▶ [Task requirements]
Look through the data and write out every line with the word "чисел" in it.
*** Task input ***
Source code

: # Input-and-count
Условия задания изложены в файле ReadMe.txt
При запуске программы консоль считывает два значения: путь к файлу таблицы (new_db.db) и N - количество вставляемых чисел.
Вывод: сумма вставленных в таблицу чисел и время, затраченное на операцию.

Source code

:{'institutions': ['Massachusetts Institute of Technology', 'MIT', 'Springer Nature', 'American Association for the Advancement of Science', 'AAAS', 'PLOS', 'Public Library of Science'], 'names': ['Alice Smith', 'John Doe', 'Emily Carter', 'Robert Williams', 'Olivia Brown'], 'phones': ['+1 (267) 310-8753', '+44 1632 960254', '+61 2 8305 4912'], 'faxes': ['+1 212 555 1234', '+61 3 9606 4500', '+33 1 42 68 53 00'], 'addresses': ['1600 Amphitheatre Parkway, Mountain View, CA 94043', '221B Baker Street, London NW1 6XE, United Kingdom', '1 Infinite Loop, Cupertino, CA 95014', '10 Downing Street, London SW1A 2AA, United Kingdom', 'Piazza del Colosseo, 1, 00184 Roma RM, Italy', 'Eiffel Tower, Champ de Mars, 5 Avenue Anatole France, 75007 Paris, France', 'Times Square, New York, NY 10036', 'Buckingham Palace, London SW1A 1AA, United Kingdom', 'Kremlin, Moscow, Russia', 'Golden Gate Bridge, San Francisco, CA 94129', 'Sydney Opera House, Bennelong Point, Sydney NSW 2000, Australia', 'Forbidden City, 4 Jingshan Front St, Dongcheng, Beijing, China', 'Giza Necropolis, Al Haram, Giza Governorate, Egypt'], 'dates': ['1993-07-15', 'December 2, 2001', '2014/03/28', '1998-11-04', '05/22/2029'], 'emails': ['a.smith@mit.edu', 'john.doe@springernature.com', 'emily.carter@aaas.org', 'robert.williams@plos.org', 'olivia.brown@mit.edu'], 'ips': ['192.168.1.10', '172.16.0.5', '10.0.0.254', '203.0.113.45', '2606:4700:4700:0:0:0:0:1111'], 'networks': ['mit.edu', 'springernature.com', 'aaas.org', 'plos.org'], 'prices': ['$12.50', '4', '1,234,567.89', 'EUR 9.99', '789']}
***
▶ [Completed task]
При запуске программы консоль считывает два значения: путь к файлу таблицы (new_db.db) и N - количество вставляемых чисел.
Вывод: сумма вставленных в таблицу чисел и время, затраченное на операцию.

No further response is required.